Since 1987, the international literary festival known as the Hay Festival has hosted more than 30 events, globally. But none of those have taken place inside of the United States.

That all changes this Saturday, September 8, as the quaint Oak Cliff bookstore-meets-coffee shop  The Wild Detectives, which already has a knack for expanding minds through clever event programming, plays host to a gathering thrown in collaboration with the Hay Festival’s four-day run in Mexico City this weekend.

The free-to-attend event, which lasts from 3 p.m. until 11 p.m., will celebrate Latin American authors in particular.

“We’re thrilled to have Hay Festival coming to Dallas,” Wild Detectives co-owner Javier Garcia del Moral said in the press materials announcing the event’s impending arrival. “This is a huge opportunity to bring some of the most relevant Latin American culture to the U.S. and let Texas embrace it as the melting pot that we really are.”

That the Wild Detectives event comes with the Hay Festival’s cosign is a big deal. One of the biggest literary festivals in the world, the Hay Festival brings readers and writers for regular sustainable events around the world, during which they can share stories and ideas for the future of the literary industry. Himself a past Hay Festival speaker, former President Bill Clinton once referred to the event as “The Woodstock of the Mind.”

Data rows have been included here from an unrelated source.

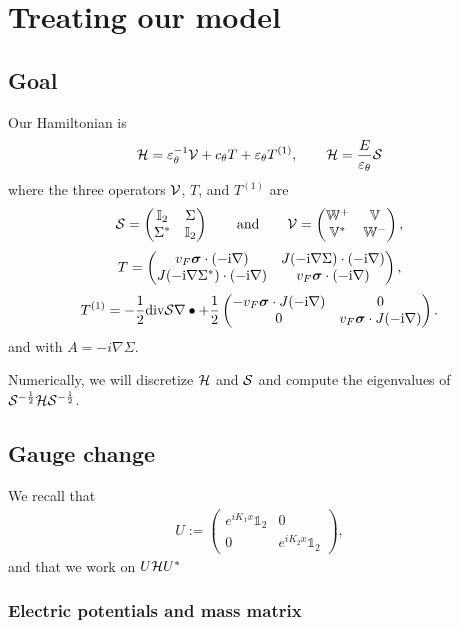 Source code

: \documentclass[11pt,a4paper,reqno,french,tikz]{amsart}
\let\p\relax\newcommand{\p}{\psi} %
\newcommand{\na}{\nabla} %
\newcommand{\f}[2]{\frac{#1}{#2}} %
\newcommand{\mat}[1]{\begin{pmatrix} #1 \end{pmatrix}} %
\def\1{{\mathds{1}}}
\newcommand{\bbV}{\mathbb{V}}
\def\bbI{{\mathbb I}}
\def\bbV{{\mathbb V}}
\def\bbW{{\mathbb W}}
\def\1{{\mathds{1}}}
\def\ri{{\rm i}}
\newcommand{\ept}{\varepsilon_\theta}
\def\bsigma{{\boldsymbol\sigma}}
\begin{document}
\section{Treating our model}

\subsection{Goal}%
\label{sub:Goal}

Our Hamiltonian is
\begin{equation} \label{eq:def:Sigma_d}
    \cH = \ept^{-1} \cV + c_\theta T + \ept T^{(1)},\qquad \cH \p = \frac{E}{\ept} \cS \p
\end{equation}
where the three operators $\mathcal{V}$, $T$, and $T^{(1)}$ are
\begin{align*}
\cS =  \mat{
        \bbI_2 & \Sigma \\ \Sigma^* & \bbI_2
} \qquad \mbox{and} \qquad \cV = \mat{
        \bbW^+ & \bbV \\
        \bbV^* & \bbW^-
} ,
\end{align*}
\[
    T = \mat{ v_F \bsigma \cdot ( - \ri \nabla) &  J ( - \ri \nabla \Sigma) \cdot ( - \ri \nabla) \\
         J ( - \ri \nabla \Sigma^*) \cdot ( - \ri \nabla) & v_F \bsigma \cdot ( - \ri \nabla) },
\]
\begin{equation} \label{eq:op_Td1}
    T^{(1)} = - \frac12 {\rm div} \cS \nabla \bullet + \frac12 \mat{
        - v_F \bsigma \cdot J (- \ri \nabla) & 0 \\
        0 & v_F \bsigma \cdot J (- \ri \nabla) }.
\end{equation}
and with $A = -i\na \Sigma$.

Numerically, we will discretize $\mathcal{H}$ and $\mathcal{S}$ and compute the eigenvalues of $\cS^{-\f 12}\cH\cS^{-\f 12}$.

\subsection{Gauge change}%
\label{sub:Gauge change}


We recall that
\begin{align*}
U := \mat{e^{i K_1 x} \1_2 & 0 \\ 0 & e^{iK_2 x} \1_2 },
\end{align*}
and that we work on $U \mathcal{H} U^*$

\subsubsection{Electric potentials and mass matrix}%
\end{document}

Dallas’ one-day offshoot of this year’s Mexico City-hosted affair will feature seven authors who were recently featured in the festival’s “Bogotá 39″ list of the top emerging Latin American authors under the age of 40: Gabriela Jáuregui (México), Juan Cárdenas (Colombia), Emiliano Monge (México), Lola Copacabana (Argentina), Daniel Saldaña Paris (México), Brenda Lozano (México) and Eduardo Rabasa (México).

Along with other notable guests, those authors are slated to participate in three panels over the course of Saturday’s event: Jáuregui and Lozano will take part in a “Mujeres & Women” discussion on gender perspective in literature on both sides of the border; Cárdenas and Copacabana will be part of the “Norte / South” panel centered on new voices in Latin American literature and their take on identity; and Saldaña París and Monge will be among those included in the “Tomate/Tomato” panel on translation.

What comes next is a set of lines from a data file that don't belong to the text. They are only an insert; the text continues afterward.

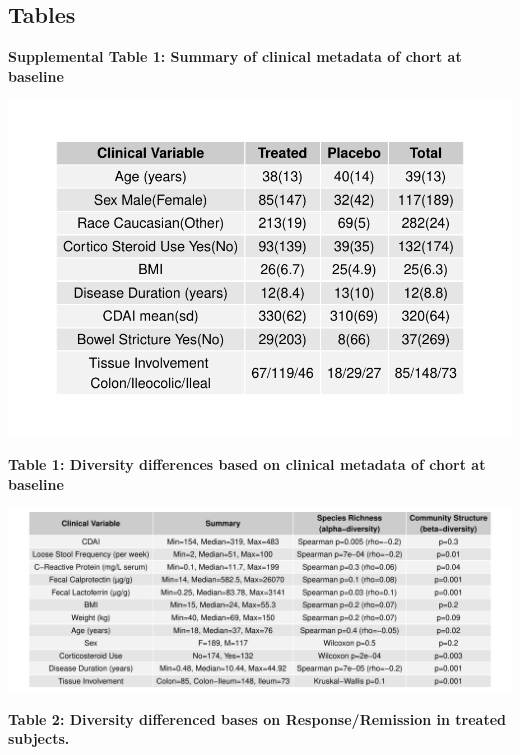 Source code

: \documentclass[11pt,]{article}
\begin{document}
\newpage

\subsection{Tables}\label{tables}

\textbf{Supplemental Table 1: Summary of clinical metadata of chort at
baseline}

\includegraphics{tables/SupTable1_baseline_metadata.pdf}

\newpage

\textbf{Table 1: Diversity differences based on clinical metadata of
chort at baseline}

\includegraphics{tables/table1_cohortdiversity.pdf}

\newpage

\textbf{Table 2: Diversity differenced bases on Response/Remission in
treated subjects.}
\end{document}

See Also: LUST IN TRANSLATION. // A New Dallas Publishing Company Is Bringing A Whole World’s Worth of Literature To The U.S.

Although many of the authors will be sticking around town to participate in similar panels hosted at Southern Methodist University (which is a sponsor of the event), The University of Texas at Dallas and The University of Texas at Arlington early next week, credit the Wild Detectives team for these authors heading this way in the first place.

“We’re friends with some of the people who work for Hay Festival in Mexico,” says Wild Detectives brand director Andrés de la Casa-Huertas on how the event came together. “When we went to Hay Festival Querétaro, last year, we thought it’d be an amazing event for Dallas. We talked to them about it, and they bought into it.”

To celebrate the coup, the day’s panels will be followed by DJ sets from The LowBrow Collective and DJ Mutarrancho that are expected to feature cumbia and afro-latin sounds.

And if all those these elements combine into a hit? Maybe The Wild Detectives will be able to turn their own mini-Hay Festival into a yearly event much like the old block from which it’s been chipped.

“We hope so,” Casa-Huertas says. “This is a bit of a test for us, I guess. If the festival goes well, we’re expecting to be able to do it again next year. And yes, over time we want to make it a yearly kind of event.”